I had no such luck. He approached me, and I could see that he was young, and had dark hair and eyes, wearing a deerstalker hat. He was clean shaven and had a long, dark coat on as well. He seemed fresh, like he didn't belong in these parts. He looked like he was going to ignore me at first, so I just nodded to him and carried on walking to number 29. He was almost out of my eye line when, without warning, he shoved against me so I flew into the wall of the derelict building I had been going past. Some wood splinters and dust fell down and made me cough, but I tried to keep quiet. This man was now close to me, and to my horror, he had a knife out. Still, I wasn't too fazed. Personally, this had never happened to me before, but some acquaintances had, and hadn't come off to bad for it, had they? Maybe a couple of scars, if they were lucky. I suppose now is the time to show him that I'm not totally helpless either. So I rest my hand on the knife I have hidden beneath my skirts, and then hold it in my hand for when the time is needed.

He is now close up to me, with his knife up against my throat, telling me to come with him, do as he says, or otherwise he will slit my throat and gut me like a fish. I can imagine what I would look like, and it's not a pretty sight, so I push that image down and out of my head and force my hand with the knife to come up. I see it glint green and sliver in the moonlight and the factory smoke, and I press it to his throat in the same way that he is doing to me.

We stay like that, unmoving, for how long, I know not. I could have been hours, minutes or seconds that we stood there, staring into each others eyes, a silent challenge. It must have been a strange sight, for anyone else that saw us, but they know not to pry into other people's business unless they want a tooth or two knocked out.

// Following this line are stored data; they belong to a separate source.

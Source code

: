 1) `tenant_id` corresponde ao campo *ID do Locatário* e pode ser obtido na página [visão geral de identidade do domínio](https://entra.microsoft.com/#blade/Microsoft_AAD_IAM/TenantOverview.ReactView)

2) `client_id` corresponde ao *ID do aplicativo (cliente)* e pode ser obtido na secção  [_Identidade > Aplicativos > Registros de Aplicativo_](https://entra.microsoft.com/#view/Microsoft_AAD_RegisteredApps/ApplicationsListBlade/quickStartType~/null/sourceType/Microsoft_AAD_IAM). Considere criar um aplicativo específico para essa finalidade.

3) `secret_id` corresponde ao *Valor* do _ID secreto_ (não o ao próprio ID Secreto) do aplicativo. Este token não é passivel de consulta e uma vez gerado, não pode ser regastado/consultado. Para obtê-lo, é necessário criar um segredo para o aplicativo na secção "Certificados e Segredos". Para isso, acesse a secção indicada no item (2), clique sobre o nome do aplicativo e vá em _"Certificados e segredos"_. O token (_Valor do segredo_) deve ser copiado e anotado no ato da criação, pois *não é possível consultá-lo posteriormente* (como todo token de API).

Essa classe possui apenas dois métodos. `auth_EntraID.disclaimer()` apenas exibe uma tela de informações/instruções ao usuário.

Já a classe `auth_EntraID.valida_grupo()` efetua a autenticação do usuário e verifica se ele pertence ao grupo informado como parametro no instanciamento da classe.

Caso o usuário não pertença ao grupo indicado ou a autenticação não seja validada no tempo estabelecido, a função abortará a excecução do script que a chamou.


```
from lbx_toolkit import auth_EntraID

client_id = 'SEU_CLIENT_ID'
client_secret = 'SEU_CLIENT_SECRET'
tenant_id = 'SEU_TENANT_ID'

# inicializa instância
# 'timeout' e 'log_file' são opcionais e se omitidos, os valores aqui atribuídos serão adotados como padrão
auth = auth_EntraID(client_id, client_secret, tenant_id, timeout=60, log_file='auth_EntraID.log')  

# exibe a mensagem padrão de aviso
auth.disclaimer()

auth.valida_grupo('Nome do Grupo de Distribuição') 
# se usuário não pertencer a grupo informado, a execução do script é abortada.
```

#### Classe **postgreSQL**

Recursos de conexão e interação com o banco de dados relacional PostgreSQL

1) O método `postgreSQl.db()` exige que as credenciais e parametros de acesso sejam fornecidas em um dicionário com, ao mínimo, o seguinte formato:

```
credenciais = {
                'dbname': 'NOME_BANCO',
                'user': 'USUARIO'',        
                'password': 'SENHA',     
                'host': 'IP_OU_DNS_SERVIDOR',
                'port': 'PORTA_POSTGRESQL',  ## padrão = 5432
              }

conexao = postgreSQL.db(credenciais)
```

But after that space of time, I see his eyes glint with faint amusement, and he draws his blade away, leaving only a thin graze of blood on my throat. That knife was sharp. I take mine away too, for at least now he knows that I am quite capable of defending myself, and I'm happy to see a few beads of blood on his neck as well. He chuckles, almost to himself and says to me;

'I won't kill you tonight, Fay. You're too pretty. But don't expect this to be the last time we meet.'

Then, he carries on his way. I shake my head to clear it, proud of myself that I am only trembling slightly, and I tell myself this is just adrenaline. I check my pockets to see if he stole anything and find that he hadn't, so I continue on my way to 29 Hanbury Street, more or less unfazed. I do not even register the fact that he somehow knew my name.